_Task directions_: Check each line of the entries for "所以空间" and report the ones that have it.

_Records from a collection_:
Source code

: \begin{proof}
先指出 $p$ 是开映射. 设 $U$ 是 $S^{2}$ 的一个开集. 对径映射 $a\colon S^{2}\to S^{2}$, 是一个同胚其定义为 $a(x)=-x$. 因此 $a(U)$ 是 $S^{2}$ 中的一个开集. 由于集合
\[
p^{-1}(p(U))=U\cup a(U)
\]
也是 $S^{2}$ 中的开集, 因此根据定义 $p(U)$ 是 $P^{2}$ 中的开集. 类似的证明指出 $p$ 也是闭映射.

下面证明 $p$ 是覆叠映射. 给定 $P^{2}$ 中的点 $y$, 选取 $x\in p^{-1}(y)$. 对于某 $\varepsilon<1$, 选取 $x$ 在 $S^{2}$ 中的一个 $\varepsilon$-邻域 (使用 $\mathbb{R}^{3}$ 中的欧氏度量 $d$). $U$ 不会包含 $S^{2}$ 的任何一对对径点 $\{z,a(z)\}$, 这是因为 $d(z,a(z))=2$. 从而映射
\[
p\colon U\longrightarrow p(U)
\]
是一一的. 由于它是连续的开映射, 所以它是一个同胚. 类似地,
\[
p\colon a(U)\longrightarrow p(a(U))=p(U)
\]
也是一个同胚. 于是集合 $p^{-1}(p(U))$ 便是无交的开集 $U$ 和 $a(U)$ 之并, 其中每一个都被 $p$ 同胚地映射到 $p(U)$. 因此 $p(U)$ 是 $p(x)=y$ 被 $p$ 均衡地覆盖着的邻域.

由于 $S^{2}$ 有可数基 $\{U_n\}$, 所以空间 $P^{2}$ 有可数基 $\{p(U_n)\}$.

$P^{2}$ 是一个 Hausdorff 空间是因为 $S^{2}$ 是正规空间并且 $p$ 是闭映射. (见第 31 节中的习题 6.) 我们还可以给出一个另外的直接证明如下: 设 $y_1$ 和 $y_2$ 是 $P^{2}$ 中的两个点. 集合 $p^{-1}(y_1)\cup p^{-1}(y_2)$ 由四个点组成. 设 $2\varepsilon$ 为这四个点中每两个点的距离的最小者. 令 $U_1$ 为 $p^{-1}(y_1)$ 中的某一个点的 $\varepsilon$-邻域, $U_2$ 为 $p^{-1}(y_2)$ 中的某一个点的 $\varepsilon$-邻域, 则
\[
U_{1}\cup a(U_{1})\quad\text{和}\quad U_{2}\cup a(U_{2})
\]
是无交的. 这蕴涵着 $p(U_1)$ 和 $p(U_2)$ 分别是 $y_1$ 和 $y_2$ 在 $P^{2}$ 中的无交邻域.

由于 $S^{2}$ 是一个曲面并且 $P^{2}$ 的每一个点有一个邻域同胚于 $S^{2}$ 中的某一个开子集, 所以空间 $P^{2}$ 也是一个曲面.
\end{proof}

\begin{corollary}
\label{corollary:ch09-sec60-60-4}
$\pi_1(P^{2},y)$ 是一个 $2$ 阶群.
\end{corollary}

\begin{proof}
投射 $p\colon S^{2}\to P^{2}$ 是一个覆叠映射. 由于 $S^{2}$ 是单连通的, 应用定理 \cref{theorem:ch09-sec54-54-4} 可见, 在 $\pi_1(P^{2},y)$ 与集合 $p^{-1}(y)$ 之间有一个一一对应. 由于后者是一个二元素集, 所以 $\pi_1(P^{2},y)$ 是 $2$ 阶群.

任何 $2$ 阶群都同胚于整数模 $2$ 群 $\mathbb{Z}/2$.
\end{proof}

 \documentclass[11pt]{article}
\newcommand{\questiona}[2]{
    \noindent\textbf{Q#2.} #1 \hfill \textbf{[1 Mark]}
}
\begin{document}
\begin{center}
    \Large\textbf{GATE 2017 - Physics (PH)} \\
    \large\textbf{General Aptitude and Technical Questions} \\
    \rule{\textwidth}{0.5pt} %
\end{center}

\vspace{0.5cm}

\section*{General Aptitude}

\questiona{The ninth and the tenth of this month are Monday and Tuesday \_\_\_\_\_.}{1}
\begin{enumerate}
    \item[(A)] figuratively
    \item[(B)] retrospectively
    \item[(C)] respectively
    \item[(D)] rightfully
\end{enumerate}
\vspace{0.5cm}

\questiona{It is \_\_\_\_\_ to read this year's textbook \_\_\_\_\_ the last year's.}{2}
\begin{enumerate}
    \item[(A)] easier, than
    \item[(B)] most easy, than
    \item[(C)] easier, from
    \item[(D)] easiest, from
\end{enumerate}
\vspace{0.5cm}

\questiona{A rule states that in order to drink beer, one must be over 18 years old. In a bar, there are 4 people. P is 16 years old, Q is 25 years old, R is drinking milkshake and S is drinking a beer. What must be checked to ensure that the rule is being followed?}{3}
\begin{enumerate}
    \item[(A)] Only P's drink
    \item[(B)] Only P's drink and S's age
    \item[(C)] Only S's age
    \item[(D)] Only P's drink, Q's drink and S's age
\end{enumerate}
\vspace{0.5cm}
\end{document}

_Expected output_:
由于 $S^{2}$ 有可数基 $\{U_n\}$, 所以空间 $P^{2}$ 有可数基 $\{p(U_n)\}$.
由于 $S^{2}$ 是一个曲面并且 $P^{2}$ 的每一个点有一个邻域同胚于 $S^{2}$ 中的某一个开子集, 所以空间 $P^{2}$ 也是一个曲面.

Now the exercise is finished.